Investigators said Ahmad had obtained classified documents discussing a U.S. Navy fleet's vulnerability to attack. Ahmad's family said it would appeal Wednesday's decision, setting up a High Court challenge to contentious new rules that allow American authorities to seek extradition without producing evidence of a crime. The case is proceeding under new extradition rules that lessen the burden of proof in some cases, allowing certain countries — including the United States — to provide "information" rather than evidence that a crime has been committed. Some lawyers and civil libertarians are alarmed by the "fast-track" procedures, which are not reciprocal because the U.S. Senate has not yet ratified the extradition treaty. A petition calling for Ahmad to remain in Britain gathered thousands of signatures.

Ahmad's lawyers have 14 days to appeal. They said if evidence against him existed he would have been charged in Britain. British police arrested Ahmad on suspicion of terrorism offenses in December 2003, but released him a week later without charge. "If our government has any evidence of wrongdoing on the part of Babar Ahmad, then he should be charged in this country and put on trial here," said Iqbal Sacranie, secretary-general of the Muslim Council of Britain.

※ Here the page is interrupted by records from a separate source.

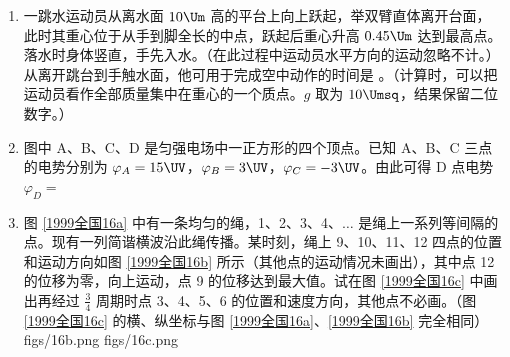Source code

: \documentclass[\gkver]{gaokaozhenti}
\begin{document}
\begin{enumerate}
\item
一跳水运动员从离水面 $10\Um$ 高的平台上向上跃起，举双臂直体离开台面，此时其重心位于从手到脚全长的中点，跃起后重心升高 $0.45\Um$ 达到最高点。落水时身体竖直，手先入水。（在此过程中运动员水平方向的运动忽略不计。）从离开跳台到手触水面，他可用于完成空中动作的时间是 \tkanswer[1.5cm]{$1.7\Us$}。（计算时，可以把运动员看作全部质量集中在重心的一个质点。$g$ 取为 $10\Umsq$，结果保留二位数字。）

\item
图中 A、B、C、D 是匀强电场中一正方形的四个顶点。已知 A、B、C 三点的电势分别为 $\varphi_{A} = 15\UV$，$\varphi_{B} = 3\UV$，$\varphi_{C} = -3\UV$。由此可得 D 点电势 $\varphi_{D} =$ \tkanswer[1.2cm]{$9\UV$}
\onepicture[align=right, w=3.12cm]{}
\jdanswer{
$9\UV$
}

\item
图 \ref{1999全国16a} 中有一条均匀的绳，1、2、3、4、$\ldots$ 是绳上一系列等间隔的点。现有一列简谐横波沿此绳传播。某时刻，绳上 9、10、11、12 四点的位置和运动方向如图 \ref{1999全国16b} 所示（其他点的运动情况未画出），其中点 12 的位移为零，向上运动，点 9 的位移达到最大值。试在图 \ref{1999全国16c} 中画出再经过 $\frac{3}{4}$ 周期时点 3、4、5、6 的位置和速度方向，其他点不必画。（图 \ref{1999全国16c} 的横、纵坐标与图 \ref{1999全国16a}、\ref{1999全国16b} 完全相同）
{figs/16b.png}
{figs/16c.png}
\end{enumerate}
\end{document}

In a statement posted on the Web site www.freebabarahmad.com, Ahmad said Clarke's decision "should only come as a surprise to those who thought that there was still justice for Muslims in Britain." The lawmaker for Ahmad's home district in south London, Sadiq Khan, also said he should face trial in Britain. "Mr. Ahmad's family and the local community are extremely concerned that he will not be subject to a fair trial in the United States," Khan said.

In May, Judge Timothy Workman allowed extradition after receiving assurances from U.S. authorities that they would not seek the death penalty or declare Ahmad an "enemy combatant," a category applied to detainees at Guantanamo Bay in Cuba. British law forbids the extradition of suspects who could face capital punishment. Workman called the extradition bid "a difficult and troubling case," and said it raised complicated issues that the High Court should explore. Before the new rules were introduced, several high-profile U.S. extradition bids fizzled out when authorities were unable to back up their charges of terrorism with evidence.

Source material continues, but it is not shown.